The BITAT does not replace the College disciplinary process, faculty classroom management, and/or the response and responsibility of campus police to reported and suspected incidents.
- 2. Identifying an Individual Who May Pose a Potential Threat
There are three general categories of potential threats:
- Self-injurious behavior (i.e. severe depression, hopelessness, thoughts of suicide/attempt, cutting behavior, dangerous alcohol/substance consumption, etc.)
- Disturbed behavior (i.e., changes in personality, bizarre behavior, shifts in mood, unexplained irritability and/or lethargy, deficient in skills that regulate emotion, cognition, self, behavior and relationships, etc.)
- Threatening behavior that violates campus community safety (i.e., aggressive, hostile, homicidal threats, stalking, assault, cyber bullying, carrying or access to weapons, etc.)
Below is a list of behaviors that may suggest that a subject is in need of intervention as a potential threat to self or others.
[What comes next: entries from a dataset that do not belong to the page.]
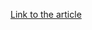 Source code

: [Link to the article](https://blog.sekoia.io/ransomware-driven-data-exfiltration-techniques-and-implications/)
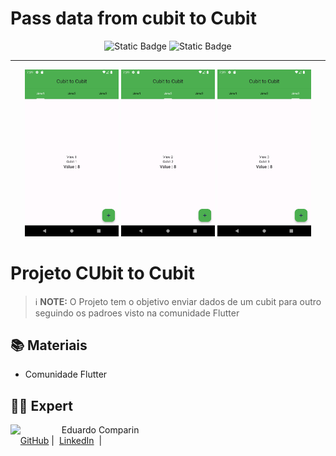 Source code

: # Pass data from cubit to Cubit

<p align="center">
  <img alt="Static Badge" src="https://img.shields.io/badge/Flutter-Bloc-blue">
  <img alt="Static Badge" src="https://img.shields.io/badge/Flutter-Cubit-blue">
  </a>
</p>

-------

<p align="center">
  <img 
    src="assets/cubit1.png"
    width="150"  
  />
    <img 
    src="assets/cubit2.png"
    width="150"  
  />
    <img 
    src="assets/cubit3.png"
    width="150"  
  />
</p>

# Projeto CUbit to Cubit

 > ℹ️ **NOTE:** O Projeto tem o objetivo enviar dados de um cubit para outro seguindo os padroes visto na comunidade Flutter

## 📚 Materiais

- Comunidade Flutter

## 👨‍💻 Expert

<p>
    <img 
      align=left 
      margin=10 
      width=70 
      src="https://static-cdn.jtvnw.net/jtv_user_pictures/9eedfff1-044d-4e07-a881-5d57eff44d16-profile_image-70x70.png"
    />
    <p>&nbsp&nbsp&nbspEduardo Comparin<br>
    &nbsp&nbsp&nbsp
    <a href="https://github.com/EduardoComparin">
    GitHub</a>&nbsp;|&nbsp;
    <a href="https://www.linkedin.com/in/eduardo-c-798ab1236/">LinkedIn</a>
&nbsp;|&nbsp;</p>
</p>
<br/><br/>
<p>

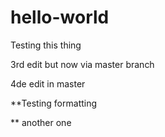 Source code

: # hello-world
Testing this thing


3rd edit but now via master branch

4de edit in master

**Testing formatting

** another one
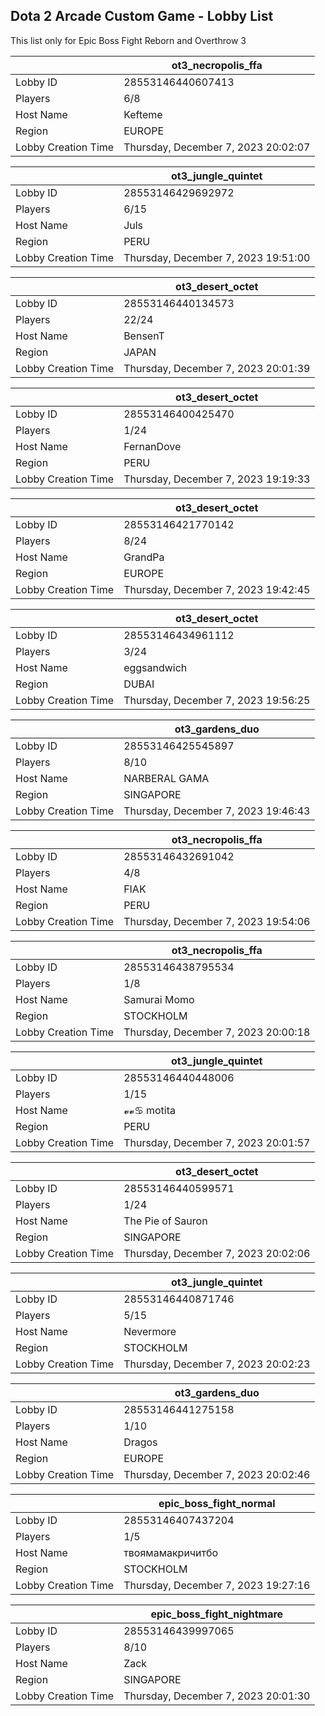 ## Dota 2 Arcade Custom Game - Lobby List

This list only for Epic Boss Fight Reborn and Overthrow 3

|  | ot3_necropolis_ffa |
| ------ | ------ |
| Lobby ID | 28553146440607413 |
| Players | 6/8 |
| Host Name | Kefteme |
| Region | EUROPE |
| Lobby Creation Time | Thursday, December 7, 2023 20:02:07 |


|  | ot3_jungle_quintet |
| ------ | ------ |
| Lobby ID | 28553146429692972 |
| Players | 6/15 |
| Host Name | Juls |
| Region | PERU |
| Lobby Creation Time | Thursday, December 7, 2023 19:51:00 |


|  | ot3_desert_octet |
| ------ | ------ |
| Lobby ID | 28553146440134573 |
| Players | 22/24 |
| Host Name | BensenT |
| Region | JAPAN |
| Lobby Creation Time | Thursday, December 7, 2023 20:01:39 |


|  | ot3_desert_octet |
| ------ | ------ |
| Lobby ID | 28553146400425470 |
| Players | 1/24 |
| Host Name | FernanDove |
| Region | PERU |
| Lobby Creation Time | Thursday, December 7, 2023 19:19:33 |


|  | ot3_desert_octet |
| ------ | ------ |
| Lobby ID | 28553146421770142 |
| Players | 8/24 |
| Host Name | GrandPa |
| Region | EUROPE |
| Lobby Creation Time | Thursday, December 7, 2023 19:42:45 |


|  | ot3_desert_octet |
| ------ | ------ |
| Lobby ID | 28553146434961112 |
| Players | 3/24 |
| Host Name | eggsandwich |
| Region | DUBAI |
| Lobby Creation Time | Thursday, December 7, 2023 19:56:25 |


|  | ot3_gardens_duo |
| ------ | ------ |
| Lobby ID | 28553146425545897 |
| Players | 8/10 |
| Host Name | NARBERAL GAMA |
| Region | SINGAPORE |
| Lobby Creation Time | Thursday, December 7, 2023 19:46:43 |


|  | ot3_necropolis_ffa |
| ------ | ------ |
| Lobby ID | 28553146432691042 |
| Players | 4/8 |
| Host Name | FIAK |
| Region | PERU |
| Lobby Creation Time | Thursday, December 7, 2023 19:54:06 |


|  | ot3_necropolis_ffa |
| ------ | ------ |
| Lobby ID | 28553146438795534 |
| Players | 1/8 |
| Host Name | Samurai Momo |
| Region | STOCKHOLM |
| Lobby Creation Time | Thursday, December 7, 2023 20:00:18 |


|  | ot3_jungle_quintet |
| ------ | ------ |
| Lobby ID | 28553146440448006 |
| Players | 1/15 |
| Host Name | 𝓿𝓿♋ motita |
| Region | PERU |
| Lobby Creation Time | Thursday, December 7, 2023 20:01:57 |


|  | ot3_desert_octet |
| ------ | ------ |
| Lobby ID | 28553146440599571 |
| Players | 1/24 |
| Host Name | The Pie of Sauron |
| Region | SINGAPORE |
| Lobby Creation Time | Thursday, December 7, 2023 20:02:06 |


|  | ot3_jungle_quintet |
| ------ | ------ |
| Lobby ID | 28553146440871746 |
| Players | 5/15 |
| Host Name | Nevermore |
| Region | STOCKHOLM |
| Lobby Creation Time | Thursday, December 7, 2023 20:02:23 |


|  | ot3_gardens_duo |
| ------ | ------ |
| Lobby ID | 28553146441275158 |
| Players | 1/10 |
| Host Name | Dragos |
| Region | EUROPE |
| Lobby Creation Time | Thursday, December 7, 2023 20:02:46 |


|  | epic_boss_fight_normal |
| ------ | ------ |
| Lobby ID | 28553146407437204 |
| Players | 1/5 |
| Host Name | твоямамакричитбо |
| Region | STOCKHOLM |
| Lobby Creation Time | Thursday, December 7, 2023 19:27:16 |


|  | epic_boss_fight_nightmare |
| ------ | ------ |
| Lobby ID | 28553146439997065 |
| Players | 8/10 |
| Host Name | Zack |
| Region | SINGAPORE |
| Lobby Creation Time | Thursday, December 7, 2023 20:01:30 |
This is not an exhaustive list, but provides some examples of concerning behaviors.
- Unusual change in behavior
- Uncharacteristic decline in grades and academic performance
- Behavior which regularly interferes with effective class management
- Marked changes in personal hygiene
- Dependency (e.g., the student who hangs around or makes excessive appointments during office hours)
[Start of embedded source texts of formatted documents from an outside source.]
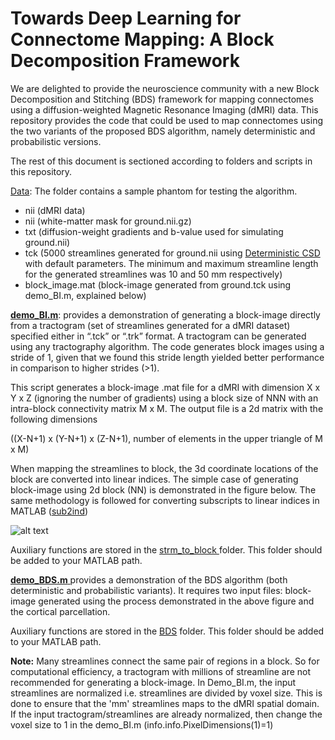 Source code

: # **Towards Deep Learning for Connectome Mapping: A Block Decomposition Framework**

We are delighted to provide the neuroscience community with a new Block Decomposition and Stitching (BDS) framework for mapping connectomes using a diffusion-weighted Magnetic Resonance Imaging (dMRI) data. This repository provides the code that could be used to map connectomes using the two variants of the proposed BDS algorithm, namely deterministic and probabilistic versions.

The rest of this document is sectioned according to folders and scripts in this repository.

[Data](https://github.com/sarwart/BDS/tree/master/Data): The folder contains a sample phantom for testing the algorithm.
- nii (dMRI data)
- nii (white-matter mask for ground.nii.gz)
- txt (diffusion-weight gradients and b-value used for simulating ground.nii)
- tck (5000 streamlines generated for ground.nii using [Deterministic CSD](https://mrtrix.readthedocs.io/en/latest/reference/commands/tckgen.html) with default parameters. The minimum and maximum streamline length for the generated streamlines was 10 and 50 mm respectively)
- block\_image.mat (block-image generated from ground.tck using demo\_BI.m, explained below)

[**demo\_BI.m**](https://github.com/sarwart/BDS/blob/master/demo_BI.m): provides a demonstration of generating a block-image directly from a tractogram (set of streamlines generated for a dMRI dataset) specified either in “.tck” or “.trk” format. A tractogram can be generated using any tractography algorithm. The code generates block images using a stride of 1, given that we found this stride length yielded better performance in comparison to higher strides (>1).

This script generates a block-image .mat file for a dMRI with dimension X x Y x Z (ignoring the number of gradients) using a block size of NNN with an intra-block connectivity matrix M x M. The output file is a 2d matrix with the following dimensions

((X-N+1) x (Y-N+1) x (Z-N+1), number of elements in the upper triangle of M x M)

When mapping the streamlines to block, the 3d coordinate locations of the block are converted into linear indices. The simple case of generating block-image using 2d block (NN) is demonstrated in the figure below. The same methodology is followed for converting subscripts to linear indices in MATLAB ([sub2ind](https://au.mathworks.com/help/matlab/ref/sub2ind.html?fbclid=IwAR09PjMw2w6HfAe2pVSdbW56wcrd_dQ3OmkV6DxBMDaNPZuNZ6HGFcZ35Qs))

![alt text](https://github.com/sarwart/BDS/blob/master/Data/mapping_process.png)

Auxiliary functions are stored in the [strm\_to\_block ](https://github.com/sarwart/BDS/tree/master/strm_to_block)folder. This folder should be added to your MATLAB path.

[**demo\_BDS.m**](https://github.com/sarwart/BDS/blob/master/demo_BDS.m)[ ](https://github.com/sarwart/BDS/blob/master/demo_BDS.m)provides a demonstration of the BDS algorithm (both deterministic and probabilistic variants). It requires two input files: block-image generated using the process demonstrated in the above figure and the cortical parcellation.

Auxiliary functions are stored in the [BDS](https://github.com/sarwart/BDS/tree/master/BDS) folder. This folder should be added to your MATLAB path.

**Note:** Many streamlines connect the same pair of regions in a block. So for computational efficiency, a tractogram with millions of streamline are not recommended for generating a block-image.
In Demo_BI.m, the input streamlines are normalized i.e. streamlines are divided by voxel size. This is done to ensure that the 'mm' streamlines maps to the dMRI spatial domain. If the input tractogram/streamlines are already normalized, then change the voxel size to 1 in the demo_BI.m (info.info.PixelDimensions(1)=1) 
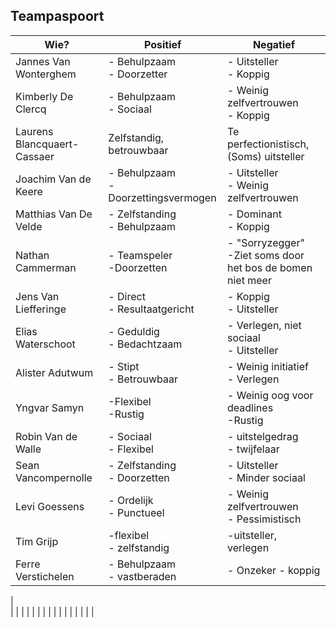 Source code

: ## Teampaspoort

| Wie?                        | Positief                                | Negatief                                                      |
| --------------------------- | --------------------------------------- | ------------------------------------------------------------- |
| Jannes Van Wonterghem       | - Behulpzaam<br />- Doorzetter          | - Uitsteller<br />- Koppig                                    |
| Kimberly De Clercq          | - Behulpzaam<br />- Sociaal             | - Weinig zelfvertrouwen<br />- Koppig                         |
| Laurens Blancquaert-Cassaer | Zelfstandig, betrouwbaar                | Te perfectionistisch, (Soms) uitsteller                       |
| Joachim Van de Keere        | - Behulpzaam<br >- Doorzettingsvermogen | - Uitsteller <br > - Weinig zelfvertrouwen                    |
| Matthias Van De Velde       | - Zelfstanding<br>- Behulpzaam          | - Dominant<br>- Koppig                                        |
| Nathan Cammerman            | - Teamspeler<br>-Doorzetten             | - "Sorryzegger"<br>-Ziet soms door het bos de bomen niet meer |
| Jens Van Liefferinge        | - Direct<br>- Resultaatgericht          | - Koppig<br>- Uitsteller                                      |
| Elias Waterschoot           | - Geduldig<br>- Bedachtzaam             | - Verlegen, niet sociaal<br>- Uitsteller                      |
| Alister Adutwum             | - Stipt<br>- Betrouwbaar                | - Weinig initiatief<br> - Verlegen                            |
| Yngvar Samyn                | -Flexibel<br>-Rustig                    | - Weinig oog voor deadlines<br> -Rustig                       |
| Robin Van de Walle          | - Sociaal <br> - Flexibel               | - uitstelgedrag <br> - twijfelaar                             |
| Sean Vancompernolle         | - Zelfstanding <br> - Doorzetten        | - Uitsteller <br> - Minder sociaal                            |
| Levi Goessens               | - Ordelijk <br> - Punctueel             | - Weinig zelfvertrouwen <br> - Pessimistisch                  |
| Tim Grijp                   |  -flexibel <br> - zelfstandig           | -uitsteller, verlegen                              
| Ferre Verstichelen          |  - Behulpzaam <br> - vastberaden        | - Onzeker - koppig                                            |
|                                                                                               
|                             |                                         |                                                               |
|                             |                                         |                                                               |
|                             |                                         |                                                               |
|                             |                                         |                                                               |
- Impaired speech and/or disjointed thoughts
- Bizarre behavior that is obviously inappropriate for the situation
- Appearance of extreme nervousness, tension or tearfulness
- Extreme reaction to a loss or traumatic event
- Preoccupation with weapons, violent events or persons who have engaged in violent acts
- References to harming others or planning a violent or destructive event
- Threats towards others
- Evidence of depression, hopelessness, or suicidal thoughts/plans
- Expressed violent or suicidal thoughts in writing which may be presented as fictitious
- Inappropriate responses such as prolonged irritability, abrasiveness, angry outbursts, or aggressive behavior
- Strained interpersonal relations, isolating behaviors, or change in self esteem
- Significant change in life circumstances such as loss of job or relationship
- 3. Reporting
All members of the campus community share the responsibility to report suspicions of potential threat or danger to others. Reportees who suspect a potential threat are to report the situation to the BITAT.
- 4. Response
The BITAT combines the expertise of key campus units to coordinate responses to students in distress and to manage potential critical incidents involving HCC students. The efforts of the BITAT team members allow for early response and intervention, collaboration among units to address all contributing factors and concerns, as well as coordinated support to the college community.
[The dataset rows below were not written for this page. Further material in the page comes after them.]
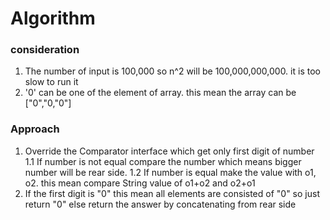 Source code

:# Algorithm

### consideration
1. The number of input is 100,000 so n^2 will be 100,000,000,000. it is too slow to run it
2. '0' can be one of the element of array. this mean the array can be ["0","0,"0"]


### Approach

1. Override the Comparator interface which get only first digit of number
1.1 If number is not equal compare the number which means bigger number will be rear side.
1.2 If number is equal make the value with o1, o2. this mean compare String value of o1+o2 and o2+o1
2. If the first digit is "0" this mean all elements are consisted of "0" so just return "0" else return the answer by concatenating from rear side
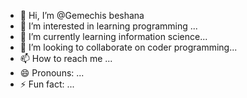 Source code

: - 👋 Hi, I’m @Gemechis beshana
- 👀 I’m interested in learning programming ...
- 🌱 I’m currently learning information science...
- 💞️ I’m looking to collaborate on coder programming...
- 📫 How to reach me ...
- 😄 Pronouns: ...
- ⚡ Fun fact: ...

<!---
beshana/beshana is a ✨ special ✨ repository because its `README.md` (this file) appears on your GitHub profile.
You can click the Preview link to take a look at your changes.
--->
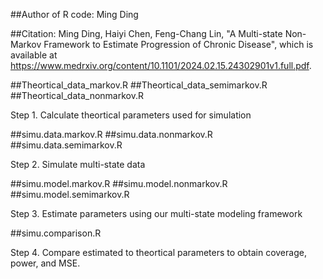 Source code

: ##Author of R code: Ming Ding

##Citation: Ming Ding, Haiyi Chen, Feng-Chang Lin, "A Multi-state Non-Markov Framework to Estimate Progression of Chronic Disease", which is available at https://www.medrxiv.org/content/10.1101/2024.02.15.24302901v1.full.pdf.

##Theortical_data_markov.R
##Theortical_data_semimarkov.R
##Theortical_data_nonmarkov.R

Step 1. Calculate theortical parameters used for simulation

##simu.data.markov.R
##simu.data.nonmarkov.R
##simu.data.semimarkov.R 

Step 2. Simulate multi-state data

##simu.model.markov.R
##simu.model.nonmarkov.R
##simu.model.semimarkov.R 

Step 3. Estimate parameters using our multi-state modeling framework

##simu.comparison.R

Step 4. Compare estimated to theortical parameters to obtain coverage, power, and MSE.

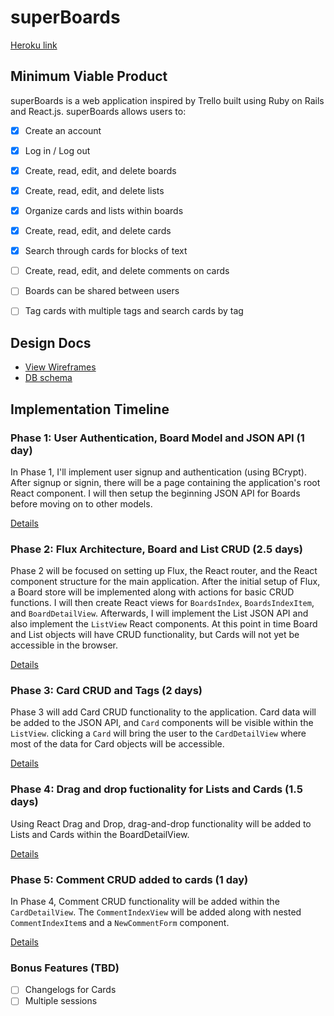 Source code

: # superBoards

[Heroku link][heroku]

[heroku]: http://superboards.herokuapp.com

## Minimum Viable Product

superBoards is a web application inspired by Trello built using Ruby on Rails and React.js. superBoards allows users to:

<!-- This is a Markdown checklist. Use it to keep track of your progress! -->

- [X] Create an account
- [X] Log in / Log out
- [X] Create, read, edit, and delete boards
- [X] Create, read, edit, and delete lists
- [X] Organize cards and lists within boards
- [X] Create, read, edit, and delete cards
- [X] Search through cards for blocks of text

- [ ] Create, read, edit, and delete comments on cards
- [ ] Boards can be shared between users
- [ ] Tag cards with multiple tags and search cards by tag

## Design Docs
* [View Wireframes][view]
* [DB schema][schema]

[view]: ./docs/views.md
[schema]: ./docs/schema.md

## Implementation Timeline

### Phase 1: User Authentication, Board Model and JSON API (1 day)

In Phase 1, I'll implement user signup and authentication (using BCrypt). After signup or signin, there will be a page containing the application's root React component. I will then setup the beginning JSON API for Boards before moving on to other models.

[Details][phase-one]

### Phase 2: Flux Architecture, Board and List CRUD (2.5 days)

Phase 2 will be focused on setting up Flux, the React router, and the React component structure for the main application. After the initial setup of Flux, a Board store will be implemented along with actions for basic CRUD functions. I will then create React views for `BoardsIndex`, `BoardsIndexItem`, and `BoardDetailView`. Afterwards, I will implement the List JSON API and also implement the `ListView` React components. At this point in time Board and List objects will have CRUD functionality, but Cards will not yet be accessible in the browser.

[Details][phase-two]

### Phase 3: Card CRUD and Tags (2 days)

Phase 3 will add Card CRUD functionality to the application. Card data will be added to the JSON API, and `Card` components will be visible within the `ListView`. clicking a `Card` will bring the user to the `CardDetailView` where most of the data for Card objects will be accessible.

[Details][phase-three]

### Phase 4: Drag and drop fuctionality for Lists and Cards (1.5 days)

Using React Drag and Drop, drag-and-drop functionality will be added to Lists and Cards within the BoardDetailView.


[Details][phase-four]

### Phase 5: Comment CRUD added to cards (1 day)

In Phase 4, Comment CRUD functionality will be added within the `CardDetailView`. The `CommentIndexView` will be added along with nested `CommentIndexItem`s and a `NewCommentForm` component.

[Details][phase-five]





### Bonus Features (TBD)
- [ ] Changelogs for Cards
- [ ] Multiple sessions

[phase-one]: ./docs/phases/phase1.md
[phase-two]: ./docs/phases/phase2.md
[phase-three]: ./docs/phases/phase3.md
[phase-four]: ./docs/phases/phase4.md
[phase-five]: ./docs/phases/phase5.md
Sexual or Gender-Based Misconduct
Title IX of the Education Amendments of 1972 prohibits discrimination on the basis of sex. This includes sexual or gender based misconduct. Sexual violence is covered under Title IX, and institutions of higher education have a responsibility to take immediate and effective steps to respond to reported incidents. Acts of sexual violence include rape, acquaintance rape, domestic violence, dating violence, sexual assault, and stalking.